** The problem **
Which lines in the records below contain the word "other"? Copy each one out.

** Data **
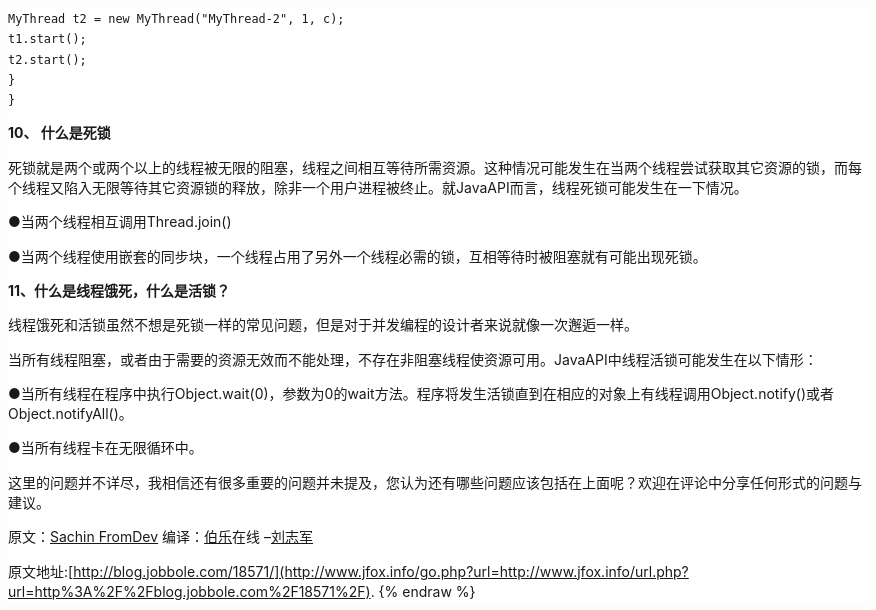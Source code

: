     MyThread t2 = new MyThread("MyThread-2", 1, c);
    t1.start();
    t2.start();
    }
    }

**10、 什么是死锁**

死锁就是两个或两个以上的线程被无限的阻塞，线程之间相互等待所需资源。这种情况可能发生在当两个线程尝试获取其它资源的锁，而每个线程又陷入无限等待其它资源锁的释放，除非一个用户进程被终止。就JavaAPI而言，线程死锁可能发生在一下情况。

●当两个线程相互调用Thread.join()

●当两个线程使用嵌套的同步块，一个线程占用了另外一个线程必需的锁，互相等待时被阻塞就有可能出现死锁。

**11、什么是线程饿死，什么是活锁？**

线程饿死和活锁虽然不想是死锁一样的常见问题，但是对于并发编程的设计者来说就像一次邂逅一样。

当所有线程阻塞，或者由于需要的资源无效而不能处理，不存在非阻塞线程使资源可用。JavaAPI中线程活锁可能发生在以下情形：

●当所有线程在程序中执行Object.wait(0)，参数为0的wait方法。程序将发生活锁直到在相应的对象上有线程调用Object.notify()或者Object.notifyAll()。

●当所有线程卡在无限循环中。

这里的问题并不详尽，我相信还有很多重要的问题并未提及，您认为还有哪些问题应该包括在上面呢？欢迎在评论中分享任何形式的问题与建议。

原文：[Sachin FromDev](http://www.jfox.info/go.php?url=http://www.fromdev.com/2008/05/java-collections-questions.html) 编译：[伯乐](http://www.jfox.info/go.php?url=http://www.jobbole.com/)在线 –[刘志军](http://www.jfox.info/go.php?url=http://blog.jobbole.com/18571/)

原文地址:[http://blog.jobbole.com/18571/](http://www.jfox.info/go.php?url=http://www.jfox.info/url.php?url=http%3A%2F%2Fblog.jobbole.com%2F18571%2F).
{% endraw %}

...

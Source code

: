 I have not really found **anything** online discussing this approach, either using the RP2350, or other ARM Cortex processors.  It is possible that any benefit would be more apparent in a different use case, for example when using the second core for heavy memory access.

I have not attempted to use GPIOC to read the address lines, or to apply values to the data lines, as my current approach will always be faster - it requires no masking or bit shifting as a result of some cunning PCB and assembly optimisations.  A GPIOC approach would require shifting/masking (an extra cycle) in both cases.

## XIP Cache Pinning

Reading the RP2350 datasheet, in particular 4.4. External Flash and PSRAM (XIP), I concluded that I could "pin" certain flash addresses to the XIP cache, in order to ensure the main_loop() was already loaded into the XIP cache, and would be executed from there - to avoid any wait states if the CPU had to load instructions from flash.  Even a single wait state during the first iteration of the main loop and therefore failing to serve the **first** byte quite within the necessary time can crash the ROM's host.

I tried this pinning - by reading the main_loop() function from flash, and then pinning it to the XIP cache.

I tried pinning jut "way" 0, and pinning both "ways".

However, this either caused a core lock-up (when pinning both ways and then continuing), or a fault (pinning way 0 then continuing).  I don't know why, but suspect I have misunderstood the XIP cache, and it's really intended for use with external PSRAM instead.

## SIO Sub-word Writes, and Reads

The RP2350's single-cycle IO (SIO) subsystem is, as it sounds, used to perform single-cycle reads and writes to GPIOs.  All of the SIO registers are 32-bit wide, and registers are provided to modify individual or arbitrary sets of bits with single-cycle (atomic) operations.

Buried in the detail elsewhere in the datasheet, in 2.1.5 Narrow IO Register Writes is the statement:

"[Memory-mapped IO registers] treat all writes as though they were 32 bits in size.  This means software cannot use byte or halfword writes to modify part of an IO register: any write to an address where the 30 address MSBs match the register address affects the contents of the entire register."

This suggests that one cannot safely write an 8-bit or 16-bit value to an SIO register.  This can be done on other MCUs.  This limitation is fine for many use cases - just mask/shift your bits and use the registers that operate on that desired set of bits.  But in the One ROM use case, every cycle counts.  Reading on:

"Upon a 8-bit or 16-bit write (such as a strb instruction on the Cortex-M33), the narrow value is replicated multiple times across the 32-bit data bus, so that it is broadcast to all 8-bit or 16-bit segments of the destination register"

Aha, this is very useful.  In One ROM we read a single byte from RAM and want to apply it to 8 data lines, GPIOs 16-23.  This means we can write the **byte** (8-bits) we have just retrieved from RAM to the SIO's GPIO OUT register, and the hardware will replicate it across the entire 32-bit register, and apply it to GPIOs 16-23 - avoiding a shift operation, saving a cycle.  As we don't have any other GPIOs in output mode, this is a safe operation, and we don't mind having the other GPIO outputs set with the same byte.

** Solution to this task **
: I have not really found **anything** online discussing this approach, either using the RP2350, or other ARM Cortex processors.  It is possible that any benefit would be more apparent in a different use case, for example when using the second core for heavy memory access.
This suggests that one cannot safely write an 8-bit or 16-bit value to an SIO register.  This can be done on other MCUs.  This limitation is fine for many use cases - just mask/shift your bits and use the registers that operate on that desired set of bits.  But in the One ROM use case, every cycle counts.  Reading on:
Aha, this is very useful.  In One ROM we read a single byte from RAM and want to apply it to 8 data lines, GPIOs 16-23.  This means we can write the **byte** (8-bits) we have just retrieved from RAM to the SIO's GPIO OUT register, and the hardware will replicate it across the entire 32-bit register, and apply it to GPIOs 16-23 - avoiding a shift operation, saving a cycle.  As we don't have any other GPIOs in output mode, this is a safe operation, and we don't mind having the other GPIO outputs set with the same byte.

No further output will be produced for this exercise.